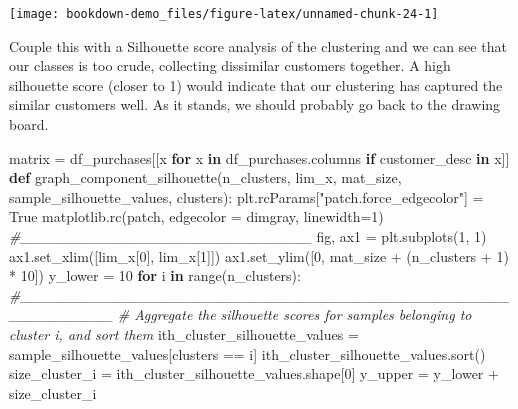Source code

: \documentclass[]{tufte-book}
\newenvironment{Shaded}{}{}
\newcommand{\BuiltInTok}[1]{#1}
\newcommand{\CommentTok}[1]{\textcolor[rgb]{0.38,0.63,0.69}{\textit{#1}}}
\newcommand{\ControlFlowTok}[1]{\textcolor[rgb]{0.00,0.44,0.13}{\textbf{#1}}}
\newcommand{\DecValTok}[1]{\textcolor[rgb]{0.25,0.63,0.44}{#1}}
\newcommand{\KeywordTok}[1]{\textcolor[rgb]{0.00,0.44,0.13}{\textbf{#1}}}
\newcommand{\NormalTok}[1]{#1}
\newcommand{\OperatorTok}[1]{\textcolor[rgb]{0.40,0.40,0.40}{#1}}
\newcommand{\StringTok}[1]{\textcolor[rgb]{0.25,0.44,0.63}{#1}}
\newcommand{\VariableTok}[1]{\textcolor[rgb]{0.10,0.09,0.49}{#1}}
\theoremstyle{definition}
\theoremstyle{definition}
\theoremstyle{definition}
\theoremstyle{remark}
\begin{document}
\texttt{[image: bookdown-demo\_files/figure-latex/unnamed-chunk-24-1]}

Couple this with a Silhouette score analysis of the clustering and we can see that our classes is too crude, collecting dissimilar customers together. A high silhouette score (closer to 1) would indicate that our clustering has captured the similar customers well. As it stands, we should probably go back to the drawing board.

\begin{Shaded}
\begin{Highlighting}[]
\NormalTok{matrix }\OperatorTok{=}\NormalTok{ df\_purchases[[x }\ControlFlowTok{for}\NormalTok{ x }\KeywordTok{in}\NormalTok{ df\_purchases.columns }
\ControlFlowTok{if} \StringTok{\textquotesingle{}customer\_desc\textquotesingle{}} \KeywordTok{in}\NormalTok{ x]]}
\KeywordTok{def}\NormalTok{ graph\_component\_silhouette(n\_clusters, lim\_x, mat\_size, sample\_silhouette\_values, clusters):}
\NormalTok{    plt.rcParams[}\StringTok{"patch.force\_edgecolor"}\NormalTok{] }\OperatorTok{=} \VariableTok{True}
\NormalTok{    matplotlib.rc(}\StringTok{\textquotesingle{}patch\textquotesingle{}}\NormalTok{, edgecolor }\OperatorTok{=} \StringTok{\textquotesingle{}dimgray\textquotesingle{}}\NormalTok{, linewidth}\OperatorTok{=}\DecValTok{1}\NormalTok{)}
    \CommentTok{\#\_\_\_\_\_\_\_\_\_\_\_\_\_\_\_\_\_\_\_\_\_\_\_\_\_\_\_\_}
\NormalTok{    fig, ax1 }\OperatorTok{=}\NormalTok{ plt.subplots(}\DecValTok{1}\NormalTok{, }\DecValTok{1}\NormalTok{)}
\NormalTok{    ax1.set\_xlim([lim\_x[}\DecValTok{0}\NormalTok{], lim\_x[}\DecValTok{1}\NormalTok{]])}
\NormalTok{    ax1.set\_ylim([}\DecValTok{0}\NormalTok{, mat\_size }\OperatorTok{+}\NormalTok{ (n\_clusters }\OperatorTok{+} \DecValTok{1}\NormalTok{) }\OperatorTok{*} \DecValTok{10}\NormalTok{])}
\NormalTok{    y\_lower }\OperatorTok{=} \DecValTok{10}
    \ControlFlowTok{for}\NormalTok{ i }\KeywordTok{in} \BuiltInTok{range}\NormalTok{(n\_clusters):}
        \CommentTok{\#\_\_\_\_\_\_\_\_\_\_\_\_\_\_\_\_\_\_\_\_\_\_\_\_\_\_\_\_\_\_\_\_\_\_\_\_\_\_\_\_\_\_\_\_\_\_\_\_\_\_\_\_\_\_\_\_\_}
        \CommentTok{\# Aggregate the silhouette scores for samples belonging to cluster i, and sort them}
\NormalTok{        ith\_cluster\_silhouette\_values }\OperatorTok{=}\NormalTok{ sample\_silhouette\_values[clusters }\OperatorTok{==}\NormalTok{ i]}
\NormalTok{        ith\_cluster\_silhouette\_values.sort()}
\NormalTok{        size\_cluster\_i }\OperatorTok{=}\NormalTok{ ith\_cluster\_silhouette\_values.shape[}\DecValTok{0}\NormalTok{]}
\NormalTok{        y\_upper }\OperatorTok{=}\NormalTok{ y\_lower }\OperatorTok{+}\NormalTok{ size\_cluster\_i}

\end{Highlighting}
\end{Shaded}
\end{document}
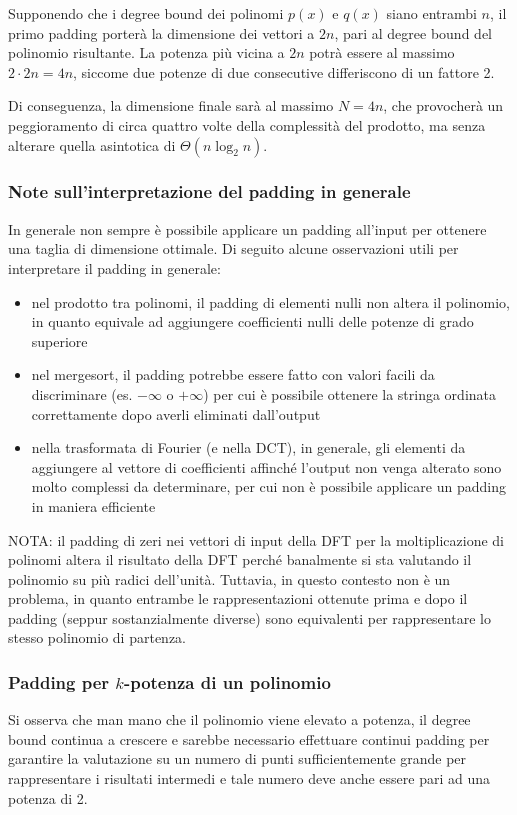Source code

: Supponendo che i degree bound dei polinomi \(p(x)\) e \(q(x)\) siano entrambi \(n\), il primo padding porterà la
dimensione dei vettori a \(2n\), pari al degree bound del polinomio risultante. La potenza più vicina a \(2n\) potrà
essere al massimo \(2 \cdot 2n = 4n\), siccome due potenze di due consecutive differiscono di un fattore 2.

Di conseguenza, la dimensione finale sarà al massimo \(N = 4n\), che provocherà un peggioramento di circa quattro volte
della complessità del prodotto, ma senza alterare quella asintotica di \(\Theta(n \log_2 n)\).

\subsubsection*{Note sull'interpretazione del padding in generale}
In generale non sempre è possibile applicare un padding all'input per ottenere una taglia di dimensione ottimale. Di seguito
alcune osservazioni utili per interpretare il padding in generale:
\begin{itemize}
	\item nel prodotto tra polinomi, il padding di elementi nulli non altera il polinomio, in quanto equivale ad aggiungere
	coefficienti nulli delle potenze di grado superiore
	\item nel mergesort, il padding potrebbe essere fatto con valori facili da discriminare (es. \(-\infty\) o \(+\infty\))
	per cui è possibile ottenere la stringa ordinata correttamente dopo averli eliminati dall'output
	\item nella trasformata di Fourier (e nella DCT), in generale, gli elementi da aggiungere al vettore di coefficienti
	affinché l'output non venga alterato sono molto complessi da determinare, per cui non è possibile applicare un padding
	in maniera efficiente
\end{itemize}

\noindent
NOTA: il padding di zeri nei vettori di input della DFT per la moltiplicazione di polinomi altera il risultato della DFT
perché banalmente si sta valutando il polinomio su più radici dell'unità. Tuttavia, in questo contesto non è un problema,
in quanto entrambe le rappresentazioni ottenute prima e dopo il padding (seppur sostanzialmente diverse) sono equivalenti
per rappresentare lo stesso polinomio di partenza.

\subsubsection*{Padding per \(k\)-potenza di un polinomio}
Si osserva che man mano che il polinomio viene elevato a potenza, il degree bound continua a crescere e sarebbe necessario
effettuare continui padding per garantire la valutazione su un numero di punti sufficientemente grande per rappresentare
i risultati intermedi e tale numero deve anche essere pari ad una potenza di 2.

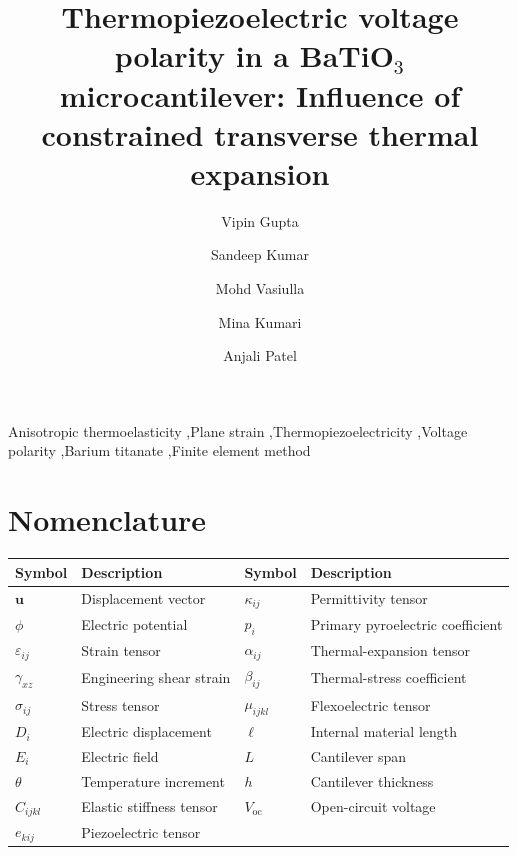 \documentclass[a4paper,12pt]{elsarticle}
\begin{document}
\begin{frontmatter}
\title{Thermopiezoelectric voltage polarity in a BaTiO$_3$ microcantilever: Influence of constrained transverse thermal expansion}
\author[aff1]{Vipin Gupta}
\author[aff2]{Sandeep Kumar}
\author[aff3]{Mohd Vasiulla}
\author[aff4]{Mina Kumari}
\author[aff5]{Anjali Patel}
\def\FINELManuscriptMode{}

\begin{keyword}
Anisotropic thermoelasticity \sep Plane strain \sep Thermopiezoelectricity \sep Voltage polarity \sep Barium titanate \sep Finite element method
\end{keyword}
\end{frontmatter}
\section*{Nomenclature}
\begingroup
\small
\setlength{\tabcolsep}{3pt}
\noindent\begin{tabularx}{\linewidth}{@{}l>{\raggedright\arraybackslash}Xl>{\raggedright\arraybackslash}X@{}}
\toprule
\textbf{Symbol} & \textbf{Description} & \textbf{Symbol} & \textbf{Description}\\
\midrule
$\bm u$ & Displacement vector & $\kappa_{ij}$ & Permittivity tensor\\
$\phi$ & Electric potential & $p_i$ & Primary pyroelectric coefficient\\
$\varepsilon_{ij}$ & Strain tensor & $\alpha_{ij}$ & Thermal-expansion tensor\\
$\gamma_{xz}$ & Engineering shear strain & $\beta_{ij}$ & Thermal-stress coefficient\\
$\sigma_{ij}$ & Stress tensor & $\mu_{ijkl}$ & Flexoelectric tensor\\
$D_i$ & Electric displacement & $\ell$ & Internal material length\\
$E_i$ & Electric field & $L$ & Cantilever span\\
$\theta$ & Temperature increment & $h$ & Cantilever thickness\\
$C_{ijkl}$ & Elastic stiffness tensor & $V_{\mathrm{oc}}$ & Open-circuit voltage\\
$e_{kij}$ & Piezoelectric tensor & &\\
\bottomrule
\end{tabularx}
\endgroup
\end{document}
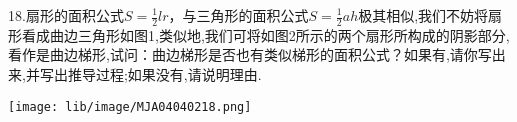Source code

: 18.扇形的面积公式$S=\frac{1}{2}lr$，与三角形的面积公式$S=\frac{1}{2}ah$极其相似,我们不妨将扇形看成曲边三角形如图1,类似地,我们可将如图2所示的两个扇形所构成的阴影部分,看作是曲边梯形,试问：曲边梯形是否也有类似梯形的面积公式？如果有,请你写出来,并写出推导过程;如果没有,请说明理由.

\begin{flushright}

    \texttt{[image: lib/image/MJA04040218.png]}

\end{flushright}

____

> [What you should do]: Filter the entries and keep only the lines holding "sono".

> [Response]:
	affinché l'output non venga alterato sono molto complessi da determinare, per cui non è possibile applicare un padding
in quanto entrambe le rappresentazioni ottenute prima e dopo il padding (seppur sostanzialmente diverse) sono equivalenti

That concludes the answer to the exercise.